● **Your assignment**
Every line holding the word "Aequornithes" should be copied from the material.

● **Source records**
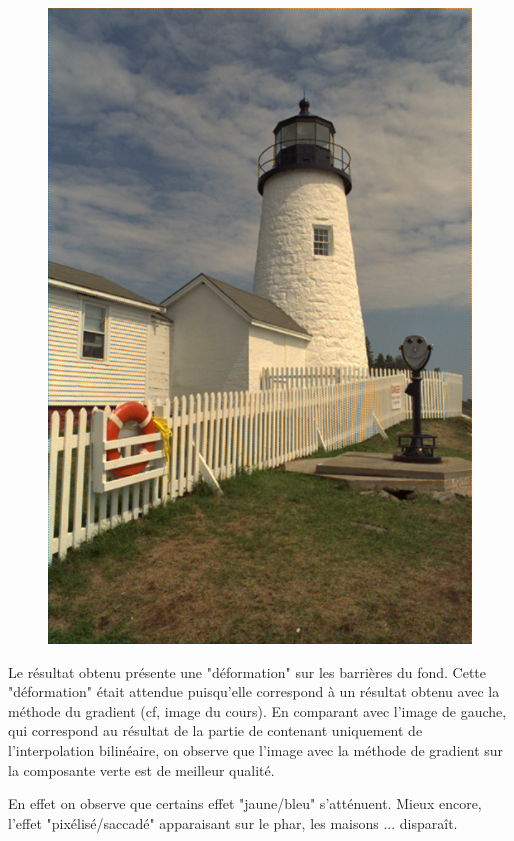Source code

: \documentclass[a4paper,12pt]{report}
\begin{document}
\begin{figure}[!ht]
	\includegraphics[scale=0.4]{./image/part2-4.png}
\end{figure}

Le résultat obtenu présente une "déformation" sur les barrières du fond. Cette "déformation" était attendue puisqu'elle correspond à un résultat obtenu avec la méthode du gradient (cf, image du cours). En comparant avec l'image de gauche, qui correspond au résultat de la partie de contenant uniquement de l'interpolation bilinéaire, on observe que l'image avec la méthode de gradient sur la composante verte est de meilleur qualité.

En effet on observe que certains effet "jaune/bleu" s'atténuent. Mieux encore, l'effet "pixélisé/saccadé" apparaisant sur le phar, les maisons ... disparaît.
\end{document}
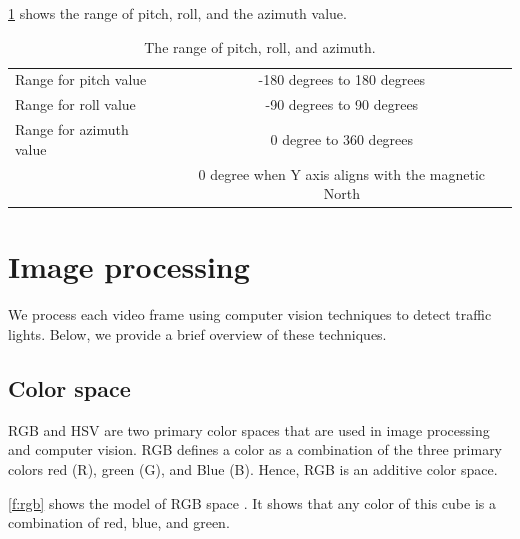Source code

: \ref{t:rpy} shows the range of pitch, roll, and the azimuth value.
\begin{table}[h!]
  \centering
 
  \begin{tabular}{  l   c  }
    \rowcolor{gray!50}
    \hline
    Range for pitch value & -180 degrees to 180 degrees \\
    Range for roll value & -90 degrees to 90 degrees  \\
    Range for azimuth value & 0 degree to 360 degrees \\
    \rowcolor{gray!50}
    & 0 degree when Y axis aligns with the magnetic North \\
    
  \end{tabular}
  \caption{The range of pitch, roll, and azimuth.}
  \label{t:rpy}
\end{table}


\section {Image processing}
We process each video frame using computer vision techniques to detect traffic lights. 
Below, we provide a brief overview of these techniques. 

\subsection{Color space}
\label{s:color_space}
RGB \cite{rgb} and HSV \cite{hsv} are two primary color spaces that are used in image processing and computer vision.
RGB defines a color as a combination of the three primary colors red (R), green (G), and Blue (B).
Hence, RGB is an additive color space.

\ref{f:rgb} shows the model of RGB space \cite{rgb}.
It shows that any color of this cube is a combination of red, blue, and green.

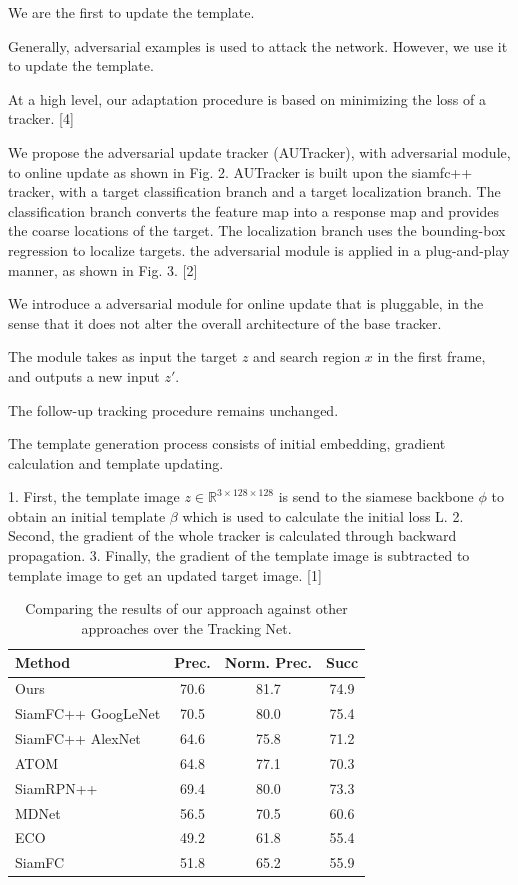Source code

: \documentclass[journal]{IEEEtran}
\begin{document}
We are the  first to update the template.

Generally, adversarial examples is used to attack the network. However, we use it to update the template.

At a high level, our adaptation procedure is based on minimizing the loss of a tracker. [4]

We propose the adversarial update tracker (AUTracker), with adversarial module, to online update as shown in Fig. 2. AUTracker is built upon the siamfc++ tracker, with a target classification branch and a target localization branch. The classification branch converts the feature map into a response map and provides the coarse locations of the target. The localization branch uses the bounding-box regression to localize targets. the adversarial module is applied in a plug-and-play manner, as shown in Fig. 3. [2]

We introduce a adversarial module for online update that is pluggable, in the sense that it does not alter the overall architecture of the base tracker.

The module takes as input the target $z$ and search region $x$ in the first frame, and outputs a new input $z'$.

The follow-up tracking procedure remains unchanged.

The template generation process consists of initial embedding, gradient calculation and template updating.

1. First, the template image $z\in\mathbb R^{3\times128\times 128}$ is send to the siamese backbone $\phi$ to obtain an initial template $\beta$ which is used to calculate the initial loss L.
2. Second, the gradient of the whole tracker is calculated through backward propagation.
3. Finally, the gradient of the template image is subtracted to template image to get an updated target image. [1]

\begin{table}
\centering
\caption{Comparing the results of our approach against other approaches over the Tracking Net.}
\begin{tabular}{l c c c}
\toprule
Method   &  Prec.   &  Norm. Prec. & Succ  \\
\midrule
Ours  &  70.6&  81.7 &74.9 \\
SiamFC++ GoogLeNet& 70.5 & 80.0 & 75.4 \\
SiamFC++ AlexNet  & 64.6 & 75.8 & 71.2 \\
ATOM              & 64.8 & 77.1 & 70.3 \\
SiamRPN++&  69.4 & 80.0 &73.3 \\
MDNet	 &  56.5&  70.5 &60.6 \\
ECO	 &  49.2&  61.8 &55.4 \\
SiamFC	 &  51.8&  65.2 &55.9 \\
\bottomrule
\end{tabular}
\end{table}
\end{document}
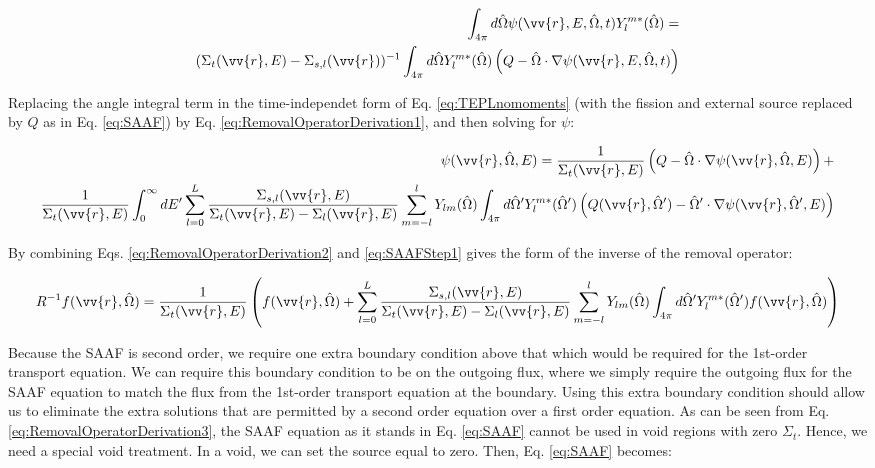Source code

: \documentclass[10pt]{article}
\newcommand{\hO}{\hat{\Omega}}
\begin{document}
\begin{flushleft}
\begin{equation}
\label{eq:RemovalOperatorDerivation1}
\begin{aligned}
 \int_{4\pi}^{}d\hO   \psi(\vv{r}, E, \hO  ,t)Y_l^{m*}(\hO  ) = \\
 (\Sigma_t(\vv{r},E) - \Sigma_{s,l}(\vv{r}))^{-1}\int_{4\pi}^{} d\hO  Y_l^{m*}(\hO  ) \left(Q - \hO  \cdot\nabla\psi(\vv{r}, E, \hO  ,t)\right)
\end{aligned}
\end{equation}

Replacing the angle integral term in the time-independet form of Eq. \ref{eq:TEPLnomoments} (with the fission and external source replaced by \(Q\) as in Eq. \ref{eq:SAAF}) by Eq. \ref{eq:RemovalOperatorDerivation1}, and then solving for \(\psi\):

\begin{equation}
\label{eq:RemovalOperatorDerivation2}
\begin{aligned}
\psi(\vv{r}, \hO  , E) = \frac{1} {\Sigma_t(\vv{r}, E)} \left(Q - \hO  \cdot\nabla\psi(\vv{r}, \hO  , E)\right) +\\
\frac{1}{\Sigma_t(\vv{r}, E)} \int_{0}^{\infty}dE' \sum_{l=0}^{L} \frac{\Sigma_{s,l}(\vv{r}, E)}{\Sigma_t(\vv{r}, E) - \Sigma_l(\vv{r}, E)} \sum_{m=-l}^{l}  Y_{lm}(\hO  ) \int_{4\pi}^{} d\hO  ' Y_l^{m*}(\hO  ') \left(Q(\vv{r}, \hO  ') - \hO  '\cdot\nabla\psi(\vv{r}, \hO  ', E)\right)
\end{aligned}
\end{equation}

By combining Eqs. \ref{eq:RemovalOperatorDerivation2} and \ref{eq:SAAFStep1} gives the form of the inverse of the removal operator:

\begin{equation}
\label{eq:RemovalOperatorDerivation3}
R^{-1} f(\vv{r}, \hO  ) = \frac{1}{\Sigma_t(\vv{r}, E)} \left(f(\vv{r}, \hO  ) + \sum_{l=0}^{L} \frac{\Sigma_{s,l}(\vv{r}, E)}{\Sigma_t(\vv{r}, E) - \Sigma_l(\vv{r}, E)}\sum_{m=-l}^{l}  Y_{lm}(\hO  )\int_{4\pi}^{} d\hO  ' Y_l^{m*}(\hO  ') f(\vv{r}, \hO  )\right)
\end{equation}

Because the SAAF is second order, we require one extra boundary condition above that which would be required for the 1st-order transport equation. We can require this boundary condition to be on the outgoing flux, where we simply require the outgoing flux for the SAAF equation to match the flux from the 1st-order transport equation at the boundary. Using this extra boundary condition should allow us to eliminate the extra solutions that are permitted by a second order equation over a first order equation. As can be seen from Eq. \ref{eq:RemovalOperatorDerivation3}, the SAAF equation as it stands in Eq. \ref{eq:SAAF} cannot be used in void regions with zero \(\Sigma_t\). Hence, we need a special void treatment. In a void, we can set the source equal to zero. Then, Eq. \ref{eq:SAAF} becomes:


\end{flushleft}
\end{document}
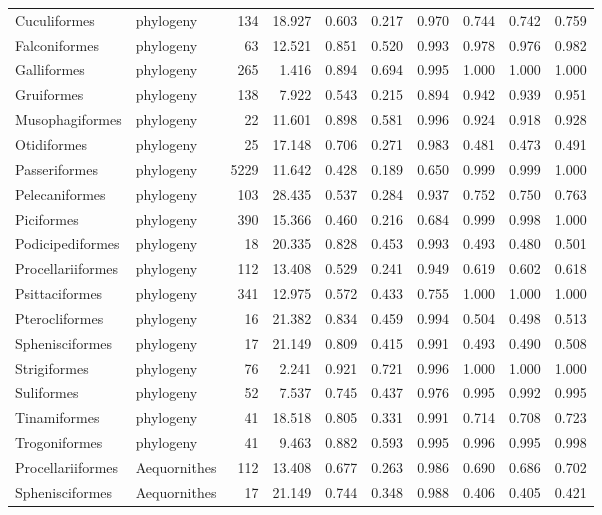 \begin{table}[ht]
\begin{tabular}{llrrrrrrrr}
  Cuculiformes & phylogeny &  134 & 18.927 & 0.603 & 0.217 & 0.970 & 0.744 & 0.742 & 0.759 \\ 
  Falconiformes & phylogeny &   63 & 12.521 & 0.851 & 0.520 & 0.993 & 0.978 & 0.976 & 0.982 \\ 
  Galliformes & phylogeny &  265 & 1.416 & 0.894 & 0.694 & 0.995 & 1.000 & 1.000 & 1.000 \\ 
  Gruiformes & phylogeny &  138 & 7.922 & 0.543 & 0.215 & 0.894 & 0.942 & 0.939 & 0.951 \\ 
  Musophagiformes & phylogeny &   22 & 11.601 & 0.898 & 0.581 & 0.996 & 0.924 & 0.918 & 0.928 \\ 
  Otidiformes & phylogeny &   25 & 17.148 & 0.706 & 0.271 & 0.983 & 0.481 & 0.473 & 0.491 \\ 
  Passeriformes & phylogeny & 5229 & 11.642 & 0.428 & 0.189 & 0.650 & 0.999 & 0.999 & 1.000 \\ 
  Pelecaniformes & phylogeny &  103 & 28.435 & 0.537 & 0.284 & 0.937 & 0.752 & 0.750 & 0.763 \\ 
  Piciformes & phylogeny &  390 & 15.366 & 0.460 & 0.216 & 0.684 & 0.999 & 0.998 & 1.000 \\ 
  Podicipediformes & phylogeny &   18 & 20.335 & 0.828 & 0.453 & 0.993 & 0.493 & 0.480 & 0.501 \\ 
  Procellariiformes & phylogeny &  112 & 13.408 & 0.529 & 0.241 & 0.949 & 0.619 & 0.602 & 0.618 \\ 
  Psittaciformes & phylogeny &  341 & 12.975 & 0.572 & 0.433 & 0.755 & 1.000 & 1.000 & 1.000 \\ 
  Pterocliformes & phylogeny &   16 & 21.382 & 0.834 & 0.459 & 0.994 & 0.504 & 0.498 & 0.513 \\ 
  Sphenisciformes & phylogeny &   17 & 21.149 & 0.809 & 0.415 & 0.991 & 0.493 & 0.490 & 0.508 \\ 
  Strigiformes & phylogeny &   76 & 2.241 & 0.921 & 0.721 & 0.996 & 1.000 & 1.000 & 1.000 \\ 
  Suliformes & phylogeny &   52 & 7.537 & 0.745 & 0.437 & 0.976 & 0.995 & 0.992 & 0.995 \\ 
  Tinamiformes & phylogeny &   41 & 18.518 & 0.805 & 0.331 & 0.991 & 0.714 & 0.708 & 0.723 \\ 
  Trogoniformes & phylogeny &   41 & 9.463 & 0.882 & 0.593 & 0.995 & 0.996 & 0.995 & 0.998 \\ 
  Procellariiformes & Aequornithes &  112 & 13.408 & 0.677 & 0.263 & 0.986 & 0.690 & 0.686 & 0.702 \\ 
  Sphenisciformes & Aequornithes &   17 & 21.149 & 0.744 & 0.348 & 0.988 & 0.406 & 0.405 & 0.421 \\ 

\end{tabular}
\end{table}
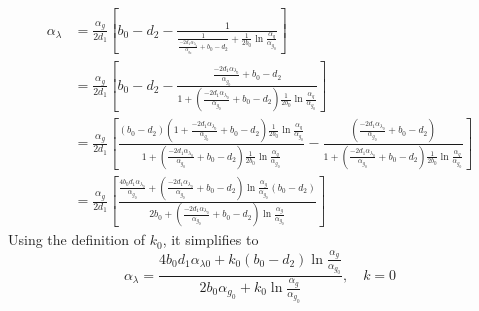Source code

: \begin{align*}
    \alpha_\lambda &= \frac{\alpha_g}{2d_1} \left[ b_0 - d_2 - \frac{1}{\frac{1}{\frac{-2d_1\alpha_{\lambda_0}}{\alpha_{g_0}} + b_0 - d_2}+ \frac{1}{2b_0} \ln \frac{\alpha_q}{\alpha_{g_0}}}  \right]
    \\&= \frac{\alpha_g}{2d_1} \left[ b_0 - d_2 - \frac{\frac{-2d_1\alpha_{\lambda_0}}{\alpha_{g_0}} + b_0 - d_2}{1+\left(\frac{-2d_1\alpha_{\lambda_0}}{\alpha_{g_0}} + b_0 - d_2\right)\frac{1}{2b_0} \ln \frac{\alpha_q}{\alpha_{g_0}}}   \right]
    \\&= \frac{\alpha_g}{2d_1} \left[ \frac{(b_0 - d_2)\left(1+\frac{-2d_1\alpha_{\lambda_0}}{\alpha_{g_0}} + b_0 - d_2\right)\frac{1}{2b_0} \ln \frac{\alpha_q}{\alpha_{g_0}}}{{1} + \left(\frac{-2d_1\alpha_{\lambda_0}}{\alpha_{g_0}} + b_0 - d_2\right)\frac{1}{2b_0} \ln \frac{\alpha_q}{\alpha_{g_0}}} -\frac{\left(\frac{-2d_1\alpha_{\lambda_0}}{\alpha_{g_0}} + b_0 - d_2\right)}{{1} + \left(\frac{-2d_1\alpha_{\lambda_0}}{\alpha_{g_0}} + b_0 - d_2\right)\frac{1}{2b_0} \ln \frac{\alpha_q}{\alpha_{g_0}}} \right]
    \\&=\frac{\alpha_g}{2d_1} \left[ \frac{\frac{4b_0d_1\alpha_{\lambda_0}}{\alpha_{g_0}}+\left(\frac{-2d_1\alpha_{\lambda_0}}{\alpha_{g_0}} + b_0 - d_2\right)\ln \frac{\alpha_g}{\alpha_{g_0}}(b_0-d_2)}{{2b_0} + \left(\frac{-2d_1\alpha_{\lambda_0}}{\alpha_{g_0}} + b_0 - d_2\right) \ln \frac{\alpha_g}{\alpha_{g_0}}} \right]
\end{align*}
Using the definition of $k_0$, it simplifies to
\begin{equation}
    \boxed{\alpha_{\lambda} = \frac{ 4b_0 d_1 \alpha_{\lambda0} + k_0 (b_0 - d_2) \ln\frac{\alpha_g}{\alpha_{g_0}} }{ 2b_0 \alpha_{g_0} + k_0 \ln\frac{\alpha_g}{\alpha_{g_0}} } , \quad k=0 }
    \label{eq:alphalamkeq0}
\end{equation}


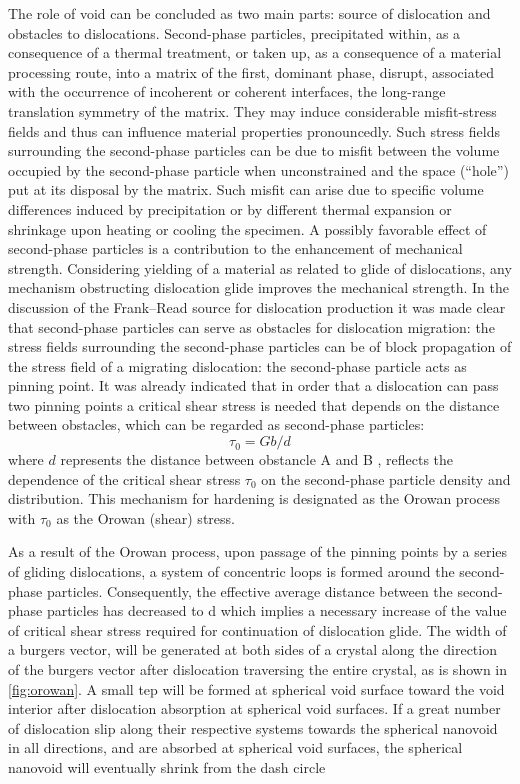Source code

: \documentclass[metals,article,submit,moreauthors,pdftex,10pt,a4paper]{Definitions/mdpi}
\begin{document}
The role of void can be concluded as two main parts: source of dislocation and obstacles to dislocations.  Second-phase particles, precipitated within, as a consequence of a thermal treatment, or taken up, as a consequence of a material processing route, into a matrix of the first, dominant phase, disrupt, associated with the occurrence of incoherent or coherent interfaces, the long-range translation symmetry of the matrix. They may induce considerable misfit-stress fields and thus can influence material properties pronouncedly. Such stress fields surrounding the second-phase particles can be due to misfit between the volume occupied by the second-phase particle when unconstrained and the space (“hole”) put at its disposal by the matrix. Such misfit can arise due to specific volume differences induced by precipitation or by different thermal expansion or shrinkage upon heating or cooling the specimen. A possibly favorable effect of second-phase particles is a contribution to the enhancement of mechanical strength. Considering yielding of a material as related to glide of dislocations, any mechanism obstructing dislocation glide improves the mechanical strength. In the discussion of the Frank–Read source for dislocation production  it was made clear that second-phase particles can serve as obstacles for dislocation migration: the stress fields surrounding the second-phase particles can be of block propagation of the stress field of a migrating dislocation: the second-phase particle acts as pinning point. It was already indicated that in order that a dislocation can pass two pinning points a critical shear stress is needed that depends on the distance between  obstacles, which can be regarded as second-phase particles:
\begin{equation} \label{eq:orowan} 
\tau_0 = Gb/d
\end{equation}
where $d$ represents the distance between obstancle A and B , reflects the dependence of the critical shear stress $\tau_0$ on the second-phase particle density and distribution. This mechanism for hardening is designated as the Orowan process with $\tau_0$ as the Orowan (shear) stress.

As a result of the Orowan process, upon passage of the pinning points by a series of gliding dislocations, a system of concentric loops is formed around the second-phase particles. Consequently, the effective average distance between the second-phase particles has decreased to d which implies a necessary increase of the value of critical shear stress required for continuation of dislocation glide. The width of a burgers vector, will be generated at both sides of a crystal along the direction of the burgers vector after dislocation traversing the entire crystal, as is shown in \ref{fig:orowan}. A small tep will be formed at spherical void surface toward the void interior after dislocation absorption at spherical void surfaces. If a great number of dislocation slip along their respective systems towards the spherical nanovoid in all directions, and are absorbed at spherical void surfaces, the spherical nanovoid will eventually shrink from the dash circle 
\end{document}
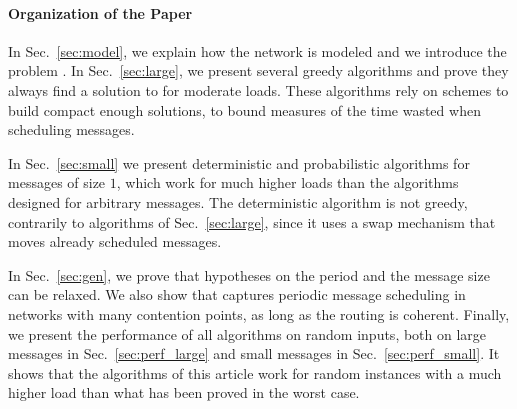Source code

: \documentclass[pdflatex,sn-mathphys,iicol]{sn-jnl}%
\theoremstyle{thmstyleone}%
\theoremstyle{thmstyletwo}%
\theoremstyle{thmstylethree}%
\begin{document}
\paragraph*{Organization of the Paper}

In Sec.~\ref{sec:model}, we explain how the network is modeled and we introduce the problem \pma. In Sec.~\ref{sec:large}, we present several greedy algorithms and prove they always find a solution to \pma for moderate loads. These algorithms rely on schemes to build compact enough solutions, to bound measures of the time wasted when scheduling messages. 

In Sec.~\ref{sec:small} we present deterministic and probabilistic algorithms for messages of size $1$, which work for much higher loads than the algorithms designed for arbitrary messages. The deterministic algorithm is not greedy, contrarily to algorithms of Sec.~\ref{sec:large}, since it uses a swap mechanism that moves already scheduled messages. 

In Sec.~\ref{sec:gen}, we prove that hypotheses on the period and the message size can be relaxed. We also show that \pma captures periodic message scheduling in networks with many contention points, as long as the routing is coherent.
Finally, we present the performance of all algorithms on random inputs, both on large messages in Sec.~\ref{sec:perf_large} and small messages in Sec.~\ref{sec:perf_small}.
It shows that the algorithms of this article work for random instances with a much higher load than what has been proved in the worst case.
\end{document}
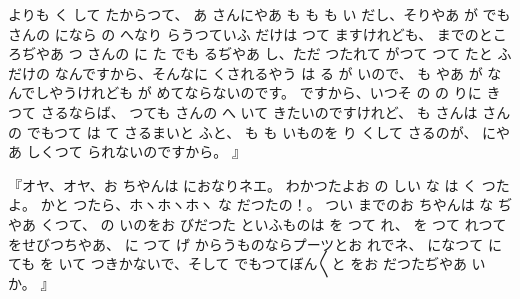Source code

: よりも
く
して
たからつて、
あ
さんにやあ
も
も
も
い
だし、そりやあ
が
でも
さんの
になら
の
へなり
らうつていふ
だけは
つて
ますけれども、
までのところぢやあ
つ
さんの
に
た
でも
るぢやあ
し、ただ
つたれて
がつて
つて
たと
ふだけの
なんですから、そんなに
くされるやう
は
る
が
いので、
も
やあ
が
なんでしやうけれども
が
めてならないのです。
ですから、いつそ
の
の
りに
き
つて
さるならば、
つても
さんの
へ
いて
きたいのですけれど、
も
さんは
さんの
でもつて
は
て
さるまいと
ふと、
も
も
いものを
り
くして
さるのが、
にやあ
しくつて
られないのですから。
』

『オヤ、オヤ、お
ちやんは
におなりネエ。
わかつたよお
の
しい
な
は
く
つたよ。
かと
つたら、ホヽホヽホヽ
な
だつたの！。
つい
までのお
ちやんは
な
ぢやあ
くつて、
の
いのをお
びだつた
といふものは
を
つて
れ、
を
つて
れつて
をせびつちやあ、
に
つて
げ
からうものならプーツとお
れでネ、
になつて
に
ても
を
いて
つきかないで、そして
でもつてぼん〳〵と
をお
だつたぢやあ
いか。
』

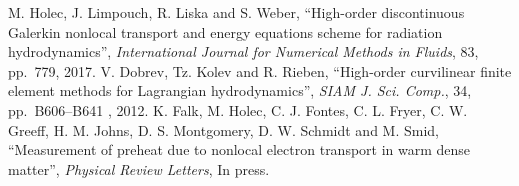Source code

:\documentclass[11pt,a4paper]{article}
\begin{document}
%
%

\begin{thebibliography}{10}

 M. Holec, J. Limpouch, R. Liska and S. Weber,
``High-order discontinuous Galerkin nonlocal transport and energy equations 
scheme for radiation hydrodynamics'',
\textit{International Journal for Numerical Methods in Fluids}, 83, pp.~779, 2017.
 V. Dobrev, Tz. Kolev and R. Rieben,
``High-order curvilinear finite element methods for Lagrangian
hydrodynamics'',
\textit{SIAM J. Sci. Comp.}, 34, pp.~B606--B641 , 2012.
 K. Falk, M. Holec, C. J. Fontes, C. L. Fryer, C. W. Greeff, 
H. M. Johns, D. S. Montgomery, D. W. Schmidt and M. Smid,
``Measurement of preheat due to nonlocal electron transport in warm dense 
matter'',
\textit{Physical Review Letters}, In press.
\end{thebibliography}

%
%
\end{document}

● **Result for this task**
  Procellariiformes & Aequornithes &  112 & 13.408 & 0.677 & 0.263 & 0.986 & 0.690 & 0.686 & 0.702 \\ 
  Sphenisciformes & Aequornithes &   17 & 21.149 & 0.744 & 0.348 & 0.988 & 0.406 & 0.405 & 0.421 \\ 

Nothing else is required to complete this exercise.